* Action item
Check the entries below and say how many lines include the word "back". No other text is wanted.

* Collected data
■ ■ ■

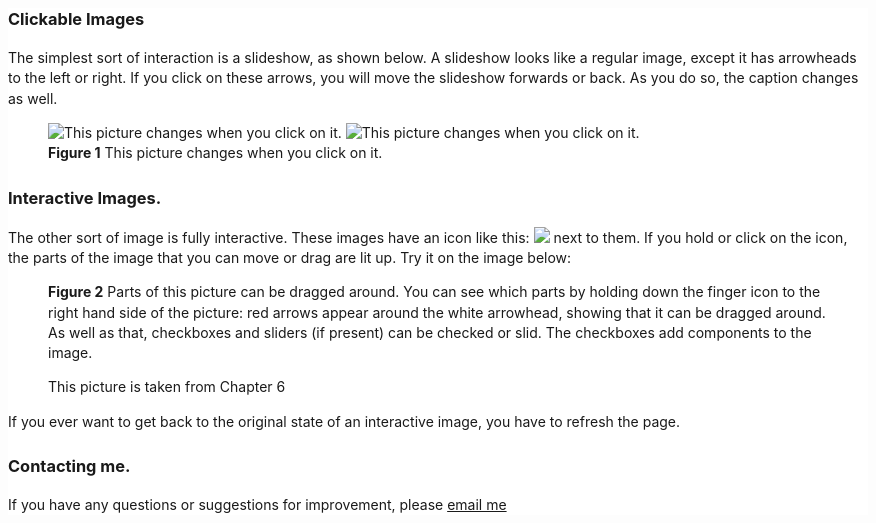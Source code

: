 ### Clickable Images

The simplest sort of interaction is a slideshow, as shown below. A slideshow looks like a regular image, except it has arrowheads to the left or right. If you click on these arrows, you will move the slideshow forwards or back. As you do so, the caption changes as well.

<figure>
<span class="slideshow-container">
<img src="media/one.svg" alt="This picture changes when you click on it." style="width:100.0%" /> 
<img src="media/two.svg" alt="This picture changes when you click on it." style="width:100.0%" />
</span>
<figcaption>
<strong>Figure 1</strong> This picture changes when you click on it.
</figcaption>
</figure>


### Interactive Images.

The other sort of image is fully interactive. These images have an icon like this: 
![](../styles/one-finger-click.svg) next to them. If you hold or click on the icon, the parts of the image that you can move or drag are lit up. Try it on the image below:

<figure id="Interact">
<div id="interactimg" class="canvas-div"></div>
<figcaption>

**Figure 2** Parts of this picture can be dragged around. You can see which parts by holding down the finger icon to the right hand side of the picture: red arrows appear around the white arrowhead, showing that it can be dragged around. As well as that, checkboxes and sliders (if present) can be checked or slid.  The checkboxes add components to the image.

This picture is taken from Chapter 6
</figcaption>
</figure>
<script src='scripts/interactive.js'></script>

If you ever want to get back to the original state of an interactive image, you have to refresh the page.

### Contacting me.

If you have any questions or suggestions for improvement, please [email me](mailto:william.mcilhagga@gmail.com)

■ ■ ■

* Answer
2